Skip to content

Overview

DataverseFS exposes the files of a single Dataverse dataset version as an fsspec filesystem. Once you have an instance, you can browse, read, write, and delete files using the standard fsspec interface (ls, info, open, cat, rm, find, glob, …) plus a few Dataverse-specific helpers for tabular data.

It is the same machinery that powers the high-level Dataset file operations — dataset.open(...), dataset.files, dataset.upload_file(...) all delegate to a DataverseFS under the hood — but you can also use it directly whenever you want a filesystem-style view of a dataset.
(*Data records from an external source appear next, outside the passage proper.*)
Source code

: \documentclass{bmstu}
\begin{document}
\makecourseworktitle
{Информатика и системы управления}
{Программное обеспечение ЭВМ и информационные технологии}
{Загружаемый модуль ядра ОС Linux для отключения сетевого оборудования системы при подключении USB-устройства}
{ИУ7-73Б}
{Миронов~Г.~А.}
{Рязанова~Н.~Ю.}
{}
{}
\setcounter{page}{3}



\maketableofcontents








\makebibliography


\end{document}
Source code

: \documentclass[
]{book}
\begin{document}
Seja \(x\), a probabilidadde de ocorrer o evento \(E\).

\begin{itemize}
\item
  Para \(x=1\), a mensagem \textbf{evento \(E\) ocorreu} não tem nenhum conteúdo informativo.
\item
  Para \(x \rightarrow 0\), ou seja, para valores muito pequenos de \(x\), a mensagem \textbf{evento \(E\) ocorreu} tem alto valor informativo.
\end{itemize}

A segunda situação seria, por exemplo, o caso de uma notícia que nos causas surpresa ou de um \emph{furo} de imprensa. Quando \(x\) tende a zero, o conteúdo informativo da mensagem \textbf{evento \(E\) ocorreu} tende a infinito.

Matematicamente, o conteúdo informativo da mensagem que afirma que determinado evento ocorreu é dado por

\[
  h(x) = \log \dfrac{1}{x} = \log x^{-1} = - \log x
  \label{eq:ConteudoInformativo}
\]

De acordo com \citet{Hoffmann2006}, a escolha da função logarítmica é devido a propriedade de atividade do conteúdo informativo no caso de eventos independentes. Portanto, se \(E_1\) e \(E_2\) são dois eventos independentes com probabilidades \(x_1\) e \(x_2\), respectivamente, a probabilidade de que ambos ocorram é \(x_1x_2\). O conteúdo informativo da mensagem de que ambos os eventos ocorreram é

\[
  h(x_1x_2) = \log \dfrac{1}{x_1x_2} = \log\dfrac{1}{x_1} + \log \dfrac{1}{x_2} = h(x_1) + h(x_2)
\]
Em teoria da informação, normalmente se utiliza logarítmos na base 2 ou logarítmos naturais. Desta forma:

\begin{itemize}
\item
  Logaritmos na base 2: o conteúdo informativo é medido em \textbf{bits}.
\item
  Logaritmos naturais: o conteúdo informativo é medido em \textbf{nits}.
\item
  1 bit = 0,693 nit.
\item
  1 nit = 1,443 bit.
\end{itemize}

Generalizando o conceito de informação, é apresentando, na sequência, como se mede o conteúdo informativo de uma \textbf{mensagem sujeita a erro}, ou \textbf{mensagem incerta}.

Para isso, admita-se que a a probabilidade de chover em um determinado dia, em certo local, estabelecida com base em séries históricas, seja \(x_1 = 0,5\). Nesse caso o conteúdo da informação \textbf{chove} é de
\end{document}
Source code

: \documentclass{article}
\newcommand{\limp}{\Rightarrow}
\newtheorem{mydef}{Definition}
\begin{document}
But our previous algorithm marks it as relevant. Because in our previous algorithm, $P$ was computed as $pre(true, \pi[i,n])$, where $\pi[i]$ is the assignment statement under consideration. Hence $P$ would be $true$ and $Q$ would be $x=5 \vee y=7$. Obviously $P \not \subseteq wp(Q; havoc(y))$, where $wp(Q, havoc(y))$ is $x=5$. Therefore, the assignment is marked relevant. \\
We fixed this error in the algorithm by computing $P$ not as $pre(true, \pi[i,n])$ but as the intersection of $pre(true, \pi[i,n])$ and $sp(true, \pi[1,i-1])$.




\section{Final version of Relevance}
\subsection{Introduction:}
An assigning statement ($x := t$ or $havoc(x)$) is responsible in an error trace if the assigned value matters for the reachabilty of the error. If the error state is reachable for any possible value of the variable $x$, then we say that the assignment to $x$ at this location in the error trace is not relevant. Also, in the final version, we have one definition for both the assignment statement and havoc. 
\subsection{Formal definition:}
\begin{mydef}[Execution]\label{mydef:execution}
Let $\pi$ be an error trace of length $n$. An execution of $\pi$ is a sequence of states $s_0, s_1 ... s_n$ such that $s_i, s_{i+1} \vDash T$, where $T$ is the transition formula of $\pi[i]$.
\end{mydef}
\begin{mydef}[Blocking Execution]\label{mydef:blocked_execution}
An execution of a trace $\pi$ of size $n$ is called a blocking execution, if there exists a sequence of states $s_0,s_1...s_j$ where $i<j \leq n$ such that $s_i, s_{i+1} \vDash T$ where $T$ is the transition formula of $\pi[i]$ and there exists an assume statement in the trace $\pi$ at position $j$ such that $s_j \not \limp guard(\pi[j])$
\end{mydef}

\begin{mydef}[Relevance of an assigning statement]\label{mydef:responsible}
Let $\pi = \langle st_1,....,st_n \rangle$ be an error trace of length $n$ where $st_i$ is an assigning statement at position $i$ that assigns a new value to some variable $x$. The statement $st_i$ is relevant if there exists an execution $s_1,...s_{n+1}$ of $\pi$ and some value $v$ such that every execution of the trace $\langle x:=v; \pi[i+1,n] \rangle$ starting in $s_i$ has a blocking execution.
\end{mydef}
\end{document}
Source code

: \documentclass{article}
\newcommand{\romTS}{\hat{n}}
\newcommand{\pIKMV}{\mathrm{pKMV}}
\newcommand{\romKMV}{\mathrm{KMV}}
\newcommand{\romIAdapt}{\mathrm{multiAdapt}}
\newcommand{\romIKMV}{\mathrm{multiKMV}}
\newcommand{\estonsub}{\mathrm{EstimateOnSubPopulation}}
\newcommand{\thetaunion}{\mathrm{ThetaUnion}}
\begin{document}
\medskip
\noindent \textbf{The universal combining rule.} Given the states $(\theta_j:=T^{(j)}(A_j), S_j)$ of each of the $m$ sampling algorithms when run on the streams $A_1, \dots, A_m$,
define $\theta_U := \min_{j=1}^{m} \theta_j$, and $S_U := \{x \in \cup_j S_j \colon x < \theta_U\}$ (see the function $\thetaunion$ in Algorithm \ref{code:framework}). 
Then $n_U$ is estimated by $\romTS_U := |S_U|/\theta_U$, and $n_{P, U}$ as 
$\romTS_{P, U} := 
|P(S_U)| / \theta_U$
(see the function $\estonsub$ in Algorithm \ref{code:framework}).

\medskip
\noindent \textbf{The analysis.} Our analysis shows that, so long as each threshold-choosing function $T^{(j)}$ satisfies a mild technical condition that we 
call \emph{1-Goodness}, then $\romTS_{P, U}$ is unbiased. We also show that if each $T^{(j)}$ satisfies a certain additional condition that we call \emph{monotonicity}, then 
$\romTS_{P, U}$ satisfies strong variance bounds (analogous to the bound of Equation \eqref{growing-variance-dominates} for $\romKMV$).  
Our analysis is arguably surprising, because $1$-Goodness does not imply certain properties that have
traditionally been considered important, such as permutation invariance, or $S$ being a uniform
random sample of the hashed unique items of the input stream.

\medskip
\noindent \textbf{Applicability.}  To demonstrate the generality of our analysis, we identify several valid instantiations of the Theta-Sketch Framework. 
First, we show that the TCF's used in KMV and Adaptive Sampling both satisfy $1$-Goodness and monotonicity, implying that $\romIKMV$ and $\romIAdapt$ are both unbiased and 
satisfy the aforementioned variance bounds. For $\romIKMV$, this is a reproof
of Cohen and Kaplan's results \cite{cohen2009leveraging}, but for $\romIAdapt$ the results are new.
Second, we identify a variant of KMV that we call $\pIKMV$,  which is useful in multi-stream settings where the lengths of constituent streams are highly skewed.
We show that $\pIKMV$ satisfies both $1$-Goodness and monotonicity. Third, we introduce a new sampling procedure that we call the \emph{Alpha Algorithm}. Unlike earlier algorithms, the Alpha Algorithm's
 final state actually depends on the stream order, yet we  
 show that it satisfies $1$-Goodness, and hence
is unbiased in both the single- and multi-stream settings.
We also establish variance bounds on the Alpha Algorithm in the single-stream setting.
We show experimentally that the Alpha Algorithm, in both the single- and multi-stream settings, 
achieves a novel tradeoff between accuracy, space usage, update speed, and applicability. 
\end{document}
Treating a dataset as a filesystem unlocks two things that are otherwise awkward with a plain REST client:

  • Streaming, not buffering. Reads are served by HTTP Range requests, so seeking or reading a slice never downloads the whole file. Writes are streamed to Dataverse in bounded chunks, so uploading a large file never holds it all in memory.
  • The fsspec ecosystem. Importing pyDataverse registers a dataverse:// URL protocol with fsspec. Any fsspec-aware library — pandas, Dask, Polars, PyArrow, Zarr — can then read a dataset file directly from a URL, with no glue code. This is what makes pd.read_csv("dataverse://...") work.
from pyDataverse.filesystem import DataverseFS
fs = DataverseFS(
base_url="https://demo.dataverse.org",
identifier="doi:10.5072/FK2/ABCDEF",
)
fs.ls("/") # list files
with fs.open("data/notes.txt", "r") as f: # stream a file
print(f.read())